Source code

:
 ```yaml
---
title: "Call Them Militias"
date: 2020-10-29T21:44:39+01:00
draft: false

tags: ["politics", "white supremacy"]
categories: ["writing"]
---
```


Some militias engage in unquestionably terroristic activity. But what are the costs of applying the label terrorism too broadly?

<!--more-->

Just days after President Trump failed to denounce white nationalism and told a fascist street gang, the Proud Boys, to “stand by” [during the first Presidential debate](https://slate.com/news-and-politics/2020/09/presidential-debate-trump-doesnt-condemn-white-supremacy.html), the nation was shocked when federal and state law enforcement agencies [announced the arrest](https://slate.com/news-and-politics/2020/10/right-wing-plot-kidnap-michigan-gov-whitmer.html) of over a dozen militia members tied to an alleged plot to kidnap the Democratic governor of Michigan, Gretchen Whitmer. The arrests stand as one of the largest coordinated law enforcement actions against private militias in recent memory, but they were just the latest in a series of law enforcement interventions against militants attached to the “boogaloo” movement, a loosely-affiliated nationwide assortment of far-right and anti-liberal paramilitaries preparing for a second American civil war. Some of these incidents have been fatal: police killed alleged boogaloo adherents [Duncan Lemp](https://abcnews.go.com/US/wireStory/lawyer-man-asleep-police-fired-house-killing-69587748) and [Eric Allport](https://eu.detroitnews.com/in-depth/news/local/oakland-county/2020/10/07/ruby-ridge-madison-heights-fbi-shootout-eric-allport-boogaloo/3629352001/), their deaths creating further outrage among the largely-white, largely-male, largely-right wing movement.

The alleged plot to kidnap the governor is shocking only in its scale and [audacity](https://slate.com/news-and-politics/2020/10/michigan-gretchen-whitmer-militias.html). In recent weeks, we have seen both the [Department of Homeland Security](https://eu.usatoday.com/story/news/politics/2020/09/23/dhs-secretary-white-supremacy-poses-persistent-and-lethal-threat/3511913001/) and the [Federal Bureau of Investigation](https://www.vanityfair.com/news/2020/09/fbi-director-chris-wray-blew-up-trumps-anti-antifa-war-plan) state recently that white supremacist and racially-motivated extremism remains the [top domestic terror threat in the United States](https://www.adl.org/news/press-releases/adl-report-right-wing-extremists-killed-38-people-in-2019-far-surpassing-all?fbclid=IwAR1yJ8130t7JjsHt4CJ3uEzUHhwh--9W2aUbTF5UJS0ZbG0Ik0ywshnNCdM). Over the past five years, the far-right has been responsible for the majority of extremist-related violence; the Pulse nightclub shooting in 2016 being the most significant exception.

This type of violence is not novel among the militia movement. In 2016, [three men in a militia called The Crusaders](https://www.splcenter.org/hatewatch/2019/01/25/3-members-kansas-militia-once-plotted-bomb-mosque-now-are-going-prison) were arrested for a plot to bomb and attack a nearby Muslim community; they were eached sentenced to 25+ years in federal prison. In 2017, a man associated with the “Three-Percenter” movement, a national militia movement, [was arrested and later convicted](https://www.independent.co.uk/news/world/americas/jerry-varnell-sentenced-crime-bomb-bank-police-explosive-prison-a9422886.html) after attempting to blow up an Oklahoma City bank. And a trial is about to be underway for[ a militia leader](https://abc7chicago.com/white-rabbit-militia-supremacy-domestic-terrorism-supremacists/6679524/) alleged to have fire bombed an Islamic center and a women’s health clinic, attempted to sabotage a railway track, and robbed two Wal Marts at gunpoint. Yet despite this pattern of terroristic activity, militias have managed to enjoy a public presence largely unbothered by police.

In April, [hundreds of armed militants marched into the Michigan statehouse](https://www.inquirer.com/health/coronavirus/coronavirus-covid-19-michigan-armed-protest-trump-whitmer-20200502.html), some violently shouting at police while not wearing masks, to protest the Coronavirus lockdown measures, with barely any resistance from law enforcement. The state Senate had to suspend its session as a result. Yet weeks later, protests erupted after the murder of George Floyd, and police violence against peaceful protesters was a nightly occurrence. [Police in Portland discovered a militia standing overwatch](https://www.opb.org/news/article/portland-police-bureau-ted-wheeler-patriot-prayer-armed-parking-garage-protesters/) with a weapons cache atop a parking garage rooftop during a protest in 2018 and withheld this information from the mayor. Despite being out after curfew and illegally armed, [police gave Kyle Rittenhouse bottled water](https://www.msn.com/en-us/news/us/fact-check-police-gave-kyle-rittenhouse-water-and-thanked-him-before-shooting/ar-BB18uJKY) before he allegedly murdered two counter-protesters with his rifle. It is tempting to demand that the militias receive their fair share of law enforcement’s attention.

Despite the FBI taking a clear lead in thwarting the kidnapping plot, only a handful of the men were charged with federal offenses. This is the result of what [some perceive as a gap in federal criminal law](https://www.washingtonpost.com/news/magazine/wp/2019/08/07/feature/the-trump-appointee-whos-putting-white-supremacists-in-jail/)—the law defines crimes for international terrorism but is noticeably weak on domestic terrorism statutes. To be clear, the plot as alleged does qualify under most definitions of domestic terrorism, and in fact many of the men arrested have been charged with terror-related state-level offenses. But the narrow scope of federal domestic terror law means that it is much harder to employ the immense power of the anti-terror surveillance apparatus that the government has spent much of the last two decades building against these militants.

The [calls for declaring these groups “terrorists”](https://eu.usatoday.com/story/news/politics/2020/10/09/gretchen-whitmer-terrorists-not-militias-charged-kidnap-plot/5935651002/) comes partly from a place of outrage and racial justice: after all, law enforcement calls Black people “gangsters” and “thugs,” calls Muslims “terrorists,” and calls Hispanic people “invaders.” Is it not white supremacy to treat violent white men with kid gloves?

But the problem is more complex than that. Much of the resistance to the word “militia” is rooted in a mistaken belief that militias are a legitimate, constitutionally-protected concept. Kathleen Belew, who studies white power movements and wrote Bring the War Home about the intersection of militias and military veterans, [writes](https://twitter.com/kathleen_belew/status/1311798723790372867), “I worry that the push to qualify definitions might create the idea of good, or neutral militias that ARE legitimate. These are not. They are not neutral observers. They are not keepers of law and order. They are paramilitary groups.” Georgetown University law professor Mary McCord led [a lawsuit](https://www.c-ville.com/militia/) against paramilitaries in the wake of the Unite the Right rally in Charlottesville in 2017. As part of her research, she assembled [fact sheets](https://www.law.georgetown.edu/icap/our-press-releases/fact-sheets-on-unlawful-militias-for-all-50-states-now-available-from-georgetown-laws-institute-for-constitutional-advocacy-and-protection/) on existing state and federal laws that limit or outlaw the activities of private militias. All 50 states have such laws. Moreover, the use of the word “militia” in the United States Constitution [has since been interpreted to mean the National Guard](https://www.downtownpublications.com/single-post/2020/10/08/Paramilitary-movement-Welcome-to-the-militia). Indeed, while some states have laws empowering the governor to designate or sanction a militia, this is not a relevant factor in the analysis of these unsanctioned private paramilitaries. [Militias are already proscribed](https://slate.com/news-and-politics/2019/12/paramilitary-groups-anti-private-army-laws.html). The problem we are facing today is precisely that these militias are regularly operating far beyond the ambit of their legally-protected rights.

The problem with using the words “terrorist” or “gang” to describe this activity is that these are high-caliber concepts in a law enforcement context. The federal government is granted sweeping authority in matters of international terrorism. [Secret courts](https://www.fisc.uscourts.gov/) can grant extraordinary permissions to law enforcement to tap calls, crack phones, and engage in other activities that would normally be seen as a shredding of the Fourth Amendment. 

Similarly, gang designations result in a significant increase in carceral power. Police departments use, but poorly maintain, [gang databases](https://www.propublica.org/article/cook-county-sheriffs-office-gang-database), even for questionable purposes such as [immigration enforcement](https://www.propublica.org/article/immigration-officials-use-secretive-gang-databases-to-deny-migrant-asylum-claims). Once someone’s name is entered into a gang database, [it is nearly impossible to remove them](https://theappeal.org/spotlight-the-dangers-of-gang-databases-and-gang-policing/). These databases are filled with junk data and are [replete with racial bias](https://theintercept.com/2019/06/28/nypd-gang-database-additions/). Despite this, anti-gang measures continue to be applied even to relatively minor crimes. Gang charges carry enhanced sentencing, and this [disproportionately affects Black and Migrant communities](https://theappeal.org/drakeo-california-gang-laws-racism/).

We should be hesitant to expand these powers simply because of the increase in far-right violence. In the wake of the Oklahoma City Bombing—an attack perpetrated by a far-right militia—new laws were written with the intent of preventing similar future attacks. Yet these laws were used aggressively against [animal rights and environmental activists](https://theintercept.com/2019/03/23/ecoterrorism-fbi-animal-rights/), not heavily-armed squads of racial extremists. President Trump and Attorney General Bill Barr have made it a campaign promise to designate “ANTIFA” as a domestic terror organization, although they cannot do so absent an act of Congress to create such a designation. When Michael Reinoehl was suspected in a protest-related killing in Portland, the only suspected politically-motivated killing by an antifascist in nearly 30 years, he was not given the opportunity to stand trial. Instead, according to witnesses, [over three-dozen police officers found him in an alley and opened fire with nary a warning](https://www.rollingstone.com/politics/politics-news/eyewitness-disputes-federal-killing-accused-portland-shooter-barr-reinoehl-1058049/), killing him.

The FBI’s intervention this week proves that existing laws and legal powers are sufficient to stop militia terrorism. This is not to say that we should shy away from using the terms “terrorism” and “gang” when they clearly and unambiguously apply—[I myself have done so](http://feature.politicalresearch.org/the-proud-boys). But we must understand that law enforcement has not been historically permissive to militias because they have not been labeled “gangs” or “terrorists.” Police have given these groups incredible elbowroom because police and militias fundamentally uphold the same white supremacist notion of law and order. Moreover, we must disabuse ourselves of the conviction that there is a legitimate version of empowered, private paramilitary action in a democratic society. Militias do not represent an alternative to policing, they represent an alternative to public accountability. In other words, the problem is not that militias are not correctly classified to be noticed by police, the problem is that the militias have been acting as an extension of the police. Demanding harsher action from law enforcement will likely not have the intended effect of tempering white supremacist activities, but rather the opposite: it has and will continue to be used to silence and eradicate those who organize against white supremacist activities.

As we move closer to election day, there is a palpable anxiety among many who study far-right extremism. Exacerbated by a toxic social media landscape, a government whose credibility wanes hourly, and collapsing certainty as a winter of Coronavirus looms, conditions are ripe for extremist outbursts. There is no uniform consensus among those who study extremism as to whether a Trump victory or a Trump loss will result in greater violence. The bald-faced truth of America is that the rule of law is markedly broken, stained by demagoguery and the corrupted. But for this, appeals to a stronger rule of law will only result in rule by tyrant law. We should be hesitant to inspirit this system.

----

Exercise: Say how many lines in the records contain the word "engage". Nothing but the number is required.

Exercise answer: 2